◆ What to produce: Please retype the data below exactly, stopping after the line with "The actual content" and skipping every picture.

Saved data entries

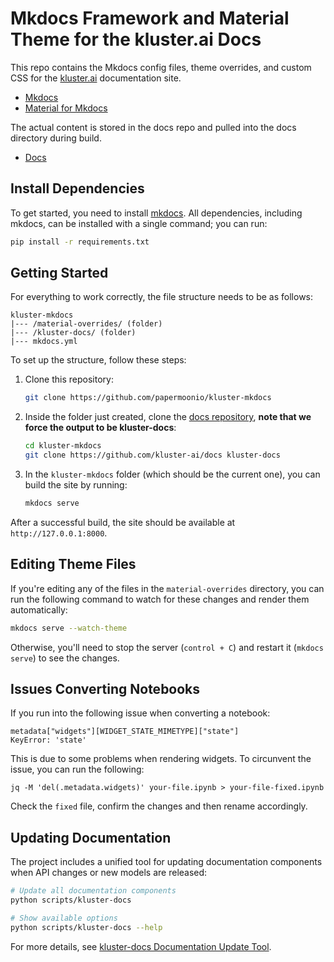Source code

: # Mkdocs Framework and Material Theme for the kluster.ai Docs

This repo contains the Mkdocs config files, theme overrides, and custom CSS for the [kluster.ai](https://kluster.ai) documentation site.

- [Mkdocs](https://www.mkdocs.org/)
- [Material for Mkdocs](https://squidfunk.github.io/mkdocs-material/)

The actual content is stored in the docs repo and pulled into the docs directory during build.

- [Docs](https://github.com/kluster-ai/docs)

## Install Dependencies

To get started, you need to install [mkdocs](https://www.mkdocs.org/). All dependencies, including mkdocs, can be installed with a single command; you can run:

```bash
pip install -r requirements.txt
```

## Getting Started

For everything to work correctly, the file structure needs to be as follows:

```text
kluster-mkdocs
|--- /material-overrides/ (folder)
|--- /kluster-docs/ (folder)
|--- mkdocs.yml
```

To set up the structure, follow these steps:

1. Clone this repository:

    ```bash
    git clone https://github.com/papermoonio/kluster-mkdocs
    ```

2. Inside the folder just created, clone the [docs repository](https://github.com/kluster-ai/docs), **note that we force the output to be kluster-docs**:

    ```bash
    cd kluster-mkdocs
    git clone https://github.com/kluster-ai/docs kluster-docs
    ```

3. In the `kluster-mkdocs` folder (which should be the current one), you can build the site by running:

    ```bash
    mkdocs serve
    ```

After a successful build, the site should be available at `http://127.0.0.1:8000`.

## Editing Theme Files

If you're editing any of the files in the `material-overrides` directory, you can run the following command to watch for these changes and render them automatically:

```bash
mkdocs serve --watch-theme
```

Otherwise, you'll need to stop the server (`control + C`) and restart it (`mkdocs serve`) to see the changes.

## Issues Converting Notebooks

If you run into the following issue when converting a notebook:

```
metadata["widgets"][WIDGET_STATE_MIMETYPE]["state"]
KeyError: 'state'
```

This is due to some problems when rendering widgets. To circunvent the issue, you can run the following:

```
jq -M 'del(.metadata.widgets)' your-file.ipynb > your-file-fixed.ipynb
```

Check the `fixed` file, confirm the changes and then rename accordingly.

## Updating Documentation

The project includes a unified tool for updating documentation components when API changes or new models are released:

```bash
# Update all documentation components
python scripts/kluster-docs

# Show available options
python scripts/kluster-docs --help
```

For more details, see [kluster-docs Documentation Update Tool](scripts/update_models/kluster-docs.md).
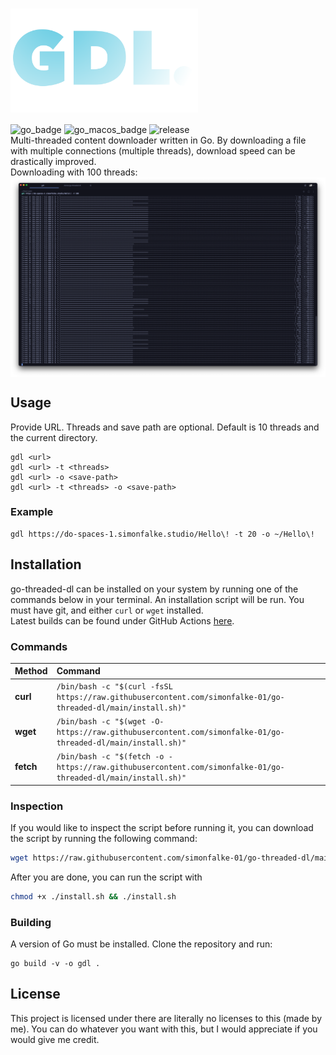 # <img align="center" src="https://github.com/simonfalke-01/go-threaded-dl/blob/main/images/gdl_icon.webp?raw=true" width=300>
![go_badge](https://github.com/simonfalke-01/go-threaded-dl/actions/workflows/go.yml/badge.svg) ![go_macos_badge](https://github.com/simonfalke-01/go-threaded-dl/actions/workflows/go-macos.yml/badge.svg) ![release](https://badgen.net/github/release/simonfalke-01/go-threaded-dl) </br>
Multi-threaded content downloader written in Go. By downloading a file with multiple connections (multiple threads), download speed can be drastically improved. </br>
Downloading with 100 threads: </br>
<img align="center" src="https://github.com/simonfalke-01/go-threaded-dl/blob/main/images/100_threads.png?raw=true">

## Usage
Provide URL. Threads and save path are optional. Default is 10 threads and the current directory.
```
gdl <url>
gdl <url> -t <threads>
gdl <url> -o <save-path>
gdl <url> -t <threads> -o <save-path>
```

### Example
```
gdl https://do-spaces-1.simonfalke.studio/Hello\! -t 20 -o ~/Hello\!
```

## Installation
go-threaded-dl can be installed on your system by running one of the commands below in your terminal.
An installation script will be run. You must have git, and either `curl` or `wget` installed.</br>
Latest builds can be found under GitHub Actions [here](https://github.com/simonfalke-01/go-threaded-dl/actions).

### Commands
| Method    | Command                                                                                            |
| :-------- |:---------------------------------------------------------------------------------------------------|
| **curl**  | `/bin/bash -c "$(curl -fsSL https://raw.githubusercontent.com/simonfalke-01/go-threaded-dl/main/install.sh)"` |
| **wget**  | `/bin/bash -c "$(wget -O- https://raw.githubusercontent.com/simonfalke-01/go-threaded-dl/main/install.sh)"`   |
| **fetch** | `/bin/bash -c "$(fetch -o - https://raw.githubusercontent.com/simonfalke-01/go-threaded-dl/main/install.sh)"` |

### Inspection
If you would like to inspect the script before running it, you can download the script by running the following command:
```bash
wget https://raw.githubusercontent.com/simonfalke-01/go-threaded-dl/main/install.sh
```
After you are done, you can run the script with
```bash
chmod +x ./install.sh && ./install.sh
```

### Building
A version of Go must be installed. Clone the repository and run:
```
go build -v -o gdl .
```

## License
This project is licensed under there are literally no licenses to this (made by me). You can do whatever you want with this, but I would appreciate if you would give me credit.
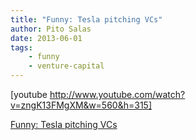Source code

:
 ```yaml
---
title: "Funny: Tesla pitching VCs"
author: Pito Salas
date: 2013-06-01
tags:
    - funny
    - venture-capital
---
```




[youtube http://www.youtube.com/watch?v=zngK13FMgXM&w=560&h=315]


[Funny: Tesla pitching VCs](None)
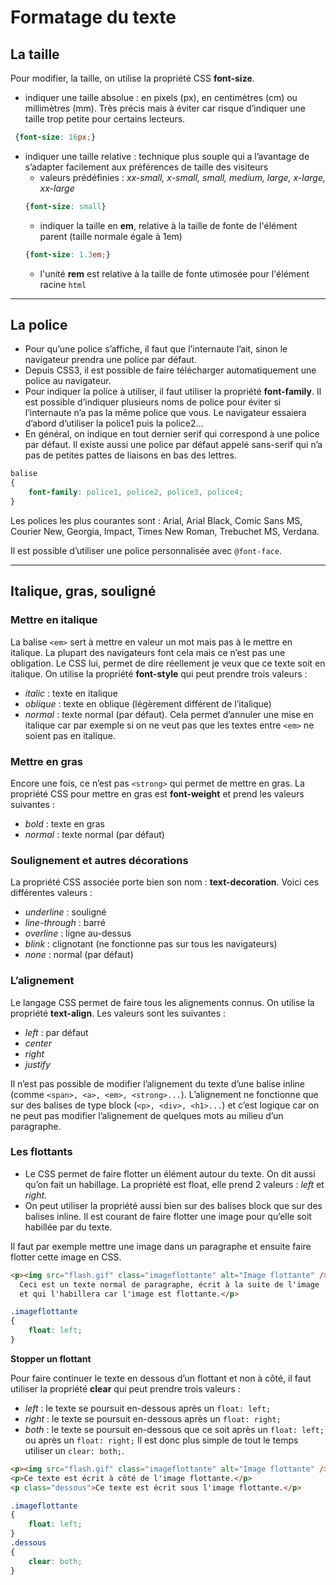 # Formatage du texte

## La taille

Pour modifier, la taille, on utilise la propriété CSS **font-size**.
- indiquer une taille absolue : en pixels (px), en centimètres (cm) ou millimètres (mm). Très précis mais à éviter car risque d’indiquer une taille trop petite pour certains lecteurs.
```css
 {font-size: 16px;}
```
- indiquer une taille relative : technique plus souple qui a l’avantage de s’adapter facilement aux préférences de taille des visiteurs
    - valeurs prédéfinies : *xx-small, x-small, small, medium, large, x-large, xx-large*
    ```css
    {font-size: small}
    ```
    - indiquer la taille en **em**, relative à la taille de fonte de l'élément parent (taille normale égale à 1em)
    ```css
    {font-size: 1.3em;}
    ```
    - l'unité **rem** est relative à la taille de fonte utimosée pour l'élément racine `html`

----

## La police

- Pour qu’une police s’affiche, il faut que l’internaute l’ait, sinon le navigateur prendra une police par défaut.
- Depuis CSS3, il est possible de faire télécharger automatiquement une police au navigateur.
- Pour indiquer la police à utiliser, il faut utiliser la propriété **font-family**. Il est possible d’indiquer plusieurs noms de police pour éviter si l’internaute n’a pas la même police que vous. Le navigateur essaiera d’abord d’utiliser la police1 puis la police2…
- En général, on indique en tout dernier serif qui correspond à une police par défaut. Il existe aussi une police par défaut appelé sans-serif qui n’a pas de petites pattes de liaisons en bas des lettres.

```css
balise
{
    font-family: police1, police2, police3, police4;
}
```

Les polices les plus courantes sont : Arial, Arial Black, Comic Sans MS, Courier New, Georgia, Impact, Times New Roman, Trebuchet MS, Verdana.

Il est possible d’utiliser une police personnalisée avec `@font-face`.

----

## Italique, gras, souligné

### Mettre en italique

La balise `<em>` sert à mettre en valeur un mot mais pas à le mettre en italique. La plupart des navigateurs font cela mais ce n’est pas une obligation.
Le CSS lui, permet de dire réellement je veux que ce texte soit en italique.
On utilise la propriété **font-style** qui peut prendre trois valeurs :
- *italic* : texte en italique
- *oblique* : texte en oblique (légèrement différent de l’italique)
- *normal* : texte normal (par défaut). Cela permet d’annuler une mise en italique car par exemple si on ne veut pas que les textes entre `<em>` ne soient pas en italique.

### Mettre en gras

Encore une fois, ce n’est pas `<strong>` qui permet de mettre en gras.
La propriété CSS pour mettre en gras est **font-weight** et prend les valeurs suivantes :
- *bold* : texte en gras
- *normal* : texte normal (par défaut)

### Soulignement et autres décorations

La propriété CSS associée porte bien son nom : **text-decoration**. Voici ces différentes valeurs :
- *underline* : souligné
- *line-through* : barré
- *overline* : ligne au-dessus
- *blink* : clignotant (ne fonctionne pas sur tous les navigateurs)
- *none* : normal (par défaut)

### L’alignement

Le langage CSS permet de faire tous les alignements connus. On utilise la propriété **text-align**. Les valeurs sont les suivantes :
- *left* : par défaut
- *center*
- *right*
- *justify*

Il n’est pas possible de modifier l’alignement du texte d’une balise inline (comme `<span>, <a>, <em>, <strong>...`). L’alignement ne fonctionne que sur des balises de type block (`<p>, <div>, <h1>...`) et c’est logique car on ne peut pas modifier l’alignement de quelques mots au milieu d’un paragraphe.

### Les flottants

- Le CSS permet de faire flotter un élément autour du texte. On dit aussi qu’on fait un habillage. La propriété est float, elle prend 2 valeurs : *left* et *right*.
- On peut utiliser la propriété aussi bien sur des balises block que sur des balises inline. Il est courant de faire flotter une image pour qu’elle soit habillée par du texte.

Il faut par exemple mettre une image dans un paragraphe et ensuite faire flotter cette image en CSS.
```html
<p><img src="flash.gif" class="imageflottante" alt="Image flottante" />
  Ceci est un texte normal de paragraphe, écrit à la suite de l'image
  et qui l'habillera car l'image est flottante.</p>
```
```css
.imageflottante
{
    float: left;
}
```

**Stopper un flottant**

Pour faire continuer le texte en dessous d’un flottant et non à côté, il faut utiliser la propriété **clear** qui peut prendre trois valeurs :
- *left* : le texte se poursuit en-dessous après un `float: left;`
- *right* : le texte se poursuit en-dessous après un `float: right;`
- *both* : le texte se poursuit en-dessous que ce soit après un `float: left;` ou après un `float: right;`
Il est donc plus simple de tout le temps utiliser un `clear: both;`.

```html
<p><img src="flash.gif" class="imageflottante" alt="Image flottante" /></p>
<p>Ce texte est écrit à côté de l'image flottante.</p>
<p class="dessous">Ce texte est écrit sous l'image flottante.</p>
```
```css
.imageflottante
{
    float: left;
}
.dessous
{
    clear: both;
}
```
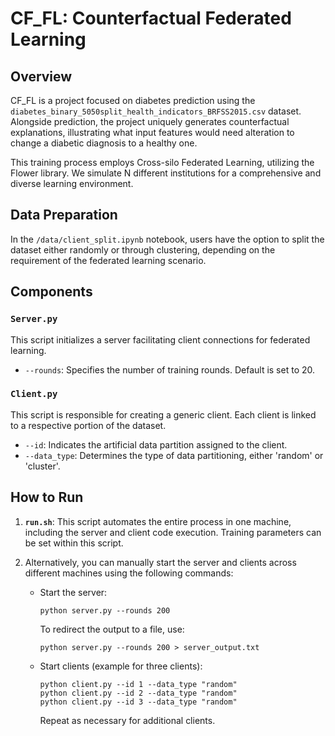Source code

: # CF_FL: Counterfactual Federated Learning 

## Overview
CF_FL is a project focused on diabetes prediction using the `diabetes_binary_5050split_health_indicators_BRFSS2015.csv` dataset. Alongside prediction, the project uniquely generates counterfactual explanations, illustrating what input features would need alteration to change a diabetic diagnosis to a healthy one.

This training process employs Cross-silo Federated Learning, utilizing the Flower library. We simulate N different institutions for a comprehensive and diverse learning environment.

## Data Preparation
In the `/data/client_split.ipynb` notebook, users have the option to split the dataset either randomly or through clustering, depending on the requirement of the federated learning scenario.

## Components

### `Server.py`
This script initializes a server facilitating client connections for federated learning.
- `--rounds`: Specifies the number of training rounds. Default is set to 20.

### `Client.py`
This script is responsible for creating a generic client. Each client is linked to a respective portion of the dataset.
- `--id`: Indicates the artificial data partition assigned to the client.
- `--data_type`: Determines the type of data partitioning, either 'random' or 'cluster'.

## How to Run
1. **`run.sh`**: This script automates the entire process in one machine, including the server and client code execution. Training parameters can be set within this script.

2. Alternatively, you can manually start the server and clients across different machines using the following commands:
    - Start the server: 
      ```
      python server.py --rounds 200
      ```
      To redirect the output to a file, use:
      ```
      python server.py --rounds 200 > server_output.txt
      ```
    - Start clients (example for three clients):
      ```
      python client.py --id 1 --data_type "random"
      python client.py --id 2 --data_type "random"
      python client.py --id 3 --data_type "random"
      ```
      Repeat as necessary for additional clients.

◆ The answer:
Source code

: # Mkdocs Framework and Material Theme for the kluster.ai Docs

This repo contains the Mkdocs config files, theme overrides, and custom CSS for the [kluster.ai](https://kluster.ai) documentation site.

- [Mkdocs](https://www.mkdocs.org/)
- [Material for Mkdocs](https://squidfunk.github.io/mkdocs-material/)

The actual content is stored in the docs repo and pulled into the docs directory during build.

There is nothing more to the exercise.